Antonio Conselheiro
Não era baiano de fato, mas sim
Cearense nato. Seu nome?
Antonio Vicente Mendes Maciel
Nascido em Quixeramobim
Seu árido torrão natal!
O perturbado pai, segundo conta a história, tinha um sonho
Que tentou fazer virar realidade
Ver o seu primogênito, Vicente
Um dia ordenado padre e, para tanto
Não poupou nenhum esforço, embora fosse pobre
Para educar o menino na escola do professor
Manoel Antonio Ferreira Nobre!
A escola ensinava a língua materna, o português
Assim como o latim e também o idioma francês
Casou-se com Brasilina Laurentina, sua parenta
E com ela morou oito meses em boa convivência
Levando vida sedentária sem muita exigência
Mas a ruína financeira bateu à sua porta, com certa violência
Fazendo-o viajar pelo Ceará, em grande tormenta
Na tentativa de recuperar a estabilidade perdida
Buscou uma vida decente, uma vida condigna
Foi professor primário na fazenda de nome Tigre
Caixeiro em Campo Grande
Onde nasceu o seu primeiro filho e, acredite
Não imaginava o sofrimento mais adiante
A alegria durou pouco, logo se viu desamparado...

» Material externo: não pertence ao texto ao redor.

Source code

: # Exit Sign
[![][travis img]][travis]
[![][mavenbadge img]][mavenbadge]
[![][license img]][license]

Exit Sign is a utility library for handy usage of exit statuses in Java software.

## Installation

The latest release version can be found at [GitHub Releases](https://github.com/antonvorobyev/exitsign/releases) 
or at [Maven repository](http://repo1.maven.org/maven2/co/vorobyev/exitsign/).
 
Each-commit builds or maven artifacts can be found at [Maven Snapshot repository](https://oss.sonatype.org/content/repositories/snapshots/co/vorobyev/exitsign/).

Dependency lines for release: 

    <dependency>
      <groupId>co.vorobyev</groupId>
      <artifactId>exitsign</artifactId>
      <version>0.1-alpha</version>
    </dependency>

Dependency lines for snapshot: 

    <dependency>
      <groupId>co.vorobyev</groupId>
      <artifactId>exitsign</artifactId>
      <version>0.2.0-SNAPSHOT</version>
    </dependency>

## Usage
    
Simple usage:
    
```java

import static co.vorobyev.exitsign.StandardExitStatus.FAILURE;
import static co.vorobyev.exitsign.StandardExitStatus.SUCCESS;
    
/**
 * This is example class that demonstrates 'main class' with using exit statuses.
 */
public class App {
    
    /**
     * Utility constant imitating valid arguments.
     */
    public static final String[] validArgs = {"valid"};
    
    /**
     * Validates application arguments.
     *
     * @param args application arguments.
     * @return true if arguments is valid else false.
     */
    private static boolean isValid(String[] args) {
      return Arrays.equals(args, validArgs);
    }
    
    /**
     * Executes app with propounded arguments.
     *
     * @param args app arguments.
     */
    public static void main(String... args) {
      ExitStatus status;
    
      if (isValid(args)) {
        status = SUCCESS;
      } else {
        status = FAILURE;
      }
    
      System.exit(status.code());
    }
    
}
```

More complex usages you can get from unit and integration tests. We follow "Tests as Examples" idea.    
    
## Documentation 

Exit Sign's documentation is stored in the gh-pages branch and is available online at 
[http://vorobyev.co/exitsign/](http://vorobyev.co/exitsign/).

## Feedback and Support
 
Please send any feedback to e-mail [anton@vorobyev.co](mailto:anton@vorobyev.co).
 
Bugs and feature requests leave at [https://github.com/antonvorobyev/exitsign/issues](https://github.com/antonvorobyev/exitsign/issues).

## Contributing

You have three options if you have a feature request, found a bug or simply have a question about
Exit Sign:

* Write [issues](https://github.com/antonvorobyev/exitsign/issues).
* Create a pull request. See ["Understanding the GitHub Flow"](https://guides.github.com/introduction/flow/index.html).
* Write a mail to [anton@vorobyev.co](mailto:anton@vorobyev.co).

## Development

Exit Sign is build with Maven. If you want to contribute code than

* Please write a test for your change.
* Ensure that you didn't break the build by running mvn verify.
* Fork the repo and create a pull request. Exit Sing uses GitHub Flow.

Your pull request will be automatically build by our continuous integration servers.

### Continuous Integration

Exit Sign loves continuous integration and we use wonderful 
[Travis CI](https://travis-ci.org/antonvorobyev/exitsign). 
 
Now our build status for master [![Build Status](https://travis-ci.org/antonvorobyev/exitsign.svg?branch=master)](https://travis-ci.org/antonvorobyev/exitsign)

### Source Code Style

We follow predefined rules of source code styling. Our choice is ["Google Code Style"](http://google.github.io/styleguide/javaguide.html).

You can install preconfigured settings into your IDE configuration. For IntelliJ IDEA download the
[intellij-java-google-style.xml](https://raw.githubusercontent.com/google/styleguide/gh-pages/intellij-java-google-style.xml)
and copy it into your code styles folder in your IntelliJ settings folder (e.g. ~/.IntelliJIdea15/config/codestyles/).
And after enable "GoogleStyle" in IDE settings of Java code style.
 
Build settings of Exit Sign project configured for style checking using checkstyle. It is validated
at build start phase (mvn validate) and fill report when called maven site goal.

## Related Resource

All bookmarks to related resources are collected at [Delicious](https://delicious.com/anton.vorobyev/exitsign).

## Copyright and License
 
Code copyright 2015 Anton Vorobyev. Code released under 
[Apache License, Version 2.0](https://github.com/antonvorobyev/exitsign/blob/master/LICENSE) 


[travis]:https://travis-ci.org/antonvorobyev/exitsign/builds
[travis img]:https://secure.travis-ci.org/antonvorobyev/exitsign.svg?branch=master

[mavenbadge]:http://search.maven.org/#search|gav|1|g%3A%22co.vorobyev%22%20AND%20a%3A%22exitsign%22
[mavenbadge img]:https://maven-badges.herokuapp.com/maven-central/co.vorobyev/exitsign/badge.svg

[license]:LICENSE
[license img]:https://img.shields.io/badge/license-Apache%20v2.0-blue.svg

Pois o lugar em que trabalhava, que tristeza, foi fechado
E Vicente, coitado, ficou desempregado!
Resolveu, então, de profissão mudar, foi ser rábula
Defender os cidadãos daquele simples lugar
Que sem eira nem beira não tinham
Dinheiro para advogado pagar
A família de novo aumentada com mais um filho pra criar
O dinheiro muito pouco, a miséria a rondar...
Mudou-se então para Itu onde viveu no calvário
Passou necessidades e teve, por fim, o casamento findado.
Voltou para Tamboril e foi ser novamente
Professor primário na fazenda santo Amaro
Mas não era sua sina a de ser professor, de fato não era...
Inquieto, mudou-se novamente
Foi morar em Santa Quitéria
E lá se enamorou de Joana imaginária
Mística senhora escultora de imagens
Que com ele teve um filho
O terceiro na linhagem, de nome Aprígio
Irrequieto como era, decidiu voltar a Campo Grande e por fim
Para o trabalho de solicitador, mas fica pouco tempo e some
Enfim, ruma para o Crato e volta para Quixeramobim
contam por aí que o seu velho pai tinha distúrbio mental
E ele também demonstrou descontrole emocional
Ferindo o seu cunhado Lourenço a faca
Num embate descomunal
Foi perdoado pela irmã e pelo cunhado
Assim, poucos ficaram sabendo desse triste ato
Safando-se o Vicente de maldosos comentários
Tornou-se vendedor ambulante de muitas quinquilharias
Aguardente e miudeza para toda gente vendia
Nos arredores do Crato e nos povoados
Levava uma triste vidinha
Resolveu então voltar para vaqueirice
Herança familiar, mas contraiu uma dívida
Que não conseguiu pagar e revoltado
Resolveu novamente mudar
Intimado pela justiça perde seus parcos pertences
Virou então Antonio Conselheiro, o beato do nordeste
Mudou o rumo da história, virou mito, santo e penitente
Em meio a muitos beatos que infestavam o Ceará
Percorreu os caminhos do Cariri até as pancadas do mar
Na Bahia encontrou refugio, na cidade de Itapicuru
Restaurou igrejas, cemitérios e pra muita gente pregou
É cantado em verso e prosa, faz parte da nossa história
Mas, ainda hoje, ninguém respondeu à questão: seria ele
Um sábio, doente mental, alienado sagrado ou
Simplesmente um egocêntrico cidadão?
Que os entendidos respondam tamanha inquietação
Foi acusado de matricídio e recambiado para Fortaleza
Depois para Quixeramobim, onde foi libertado na certeza
De que nenhum crime a justiça lhe imputara, pois
Assim o juiz de lá pensava...Então...
Conselheiro teve a sorte de escapar da vida carcerária
Teimoso como ele só, voltou para Itapicuru
Foi novamente acusado, quiseram aliená-lo ligeiro
Levá-lo para um hospício no estado do Rio de Janeiro
Era de fato um valente, já não tinha medo de nada,
Mas escapou de ir para o hospício pelo fato de não haver vaga!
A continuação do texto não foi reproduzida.